> **PROVIDED INFORMATION**:

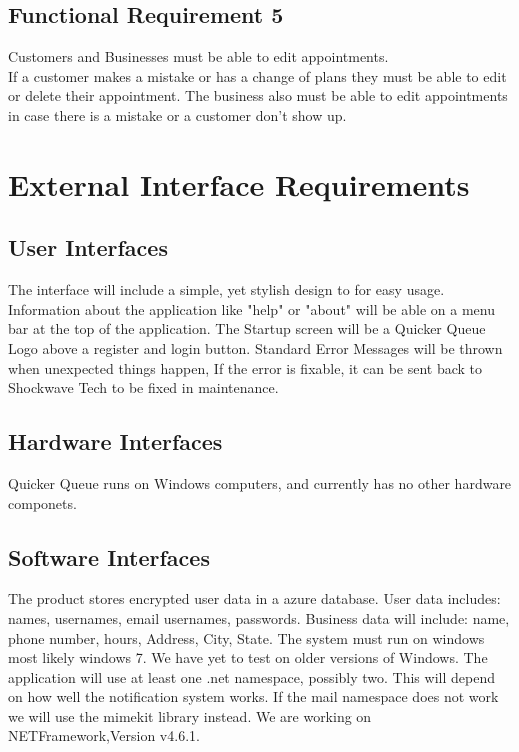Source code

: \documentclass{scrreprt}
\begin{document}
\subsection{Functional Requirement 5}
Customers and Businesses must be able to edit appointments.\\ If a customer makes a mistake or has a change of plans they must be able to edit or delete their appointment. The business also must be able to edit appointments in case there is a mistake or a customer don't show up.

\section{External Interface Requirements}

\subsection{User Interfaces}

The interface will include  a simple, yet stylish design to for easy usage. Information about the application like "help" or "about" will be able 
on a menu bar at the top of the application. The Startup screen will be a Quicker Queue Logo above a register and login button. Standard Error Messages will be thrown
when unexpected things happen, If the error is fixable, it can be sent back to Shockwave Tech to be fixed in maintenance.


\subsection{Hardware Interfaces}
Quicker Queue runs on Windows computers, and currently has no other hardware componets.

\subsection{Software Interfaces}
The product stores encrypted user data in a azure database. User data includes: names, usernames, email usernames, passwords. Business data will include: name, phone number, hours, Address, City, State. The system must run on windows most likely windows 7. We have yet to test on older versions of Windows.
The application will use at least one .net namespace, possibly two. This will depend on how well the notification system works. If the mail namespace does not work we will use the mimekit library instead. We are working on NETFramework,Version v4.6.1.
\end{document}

> **DESCRIPTION OF THE TASK**: The answer must be every line from the records above that contains the word "application", copied in full.

> **REPLY**:
The interface will include  a simple, yet stylish design to for easy usage. Information about the application like "help" or "about" will be able 
on a menu bar at the top of the application. The Startup screen will be a Quicker Queue Logo above a register and login button. Standard Error Messages will be thrown
The application will use at least one .net namespace, possibly two. This will depend on how well the notification system works. If the mail namespace does not work we will use the mimekit library instead. We are working on NETFramework,Version v4.6.1.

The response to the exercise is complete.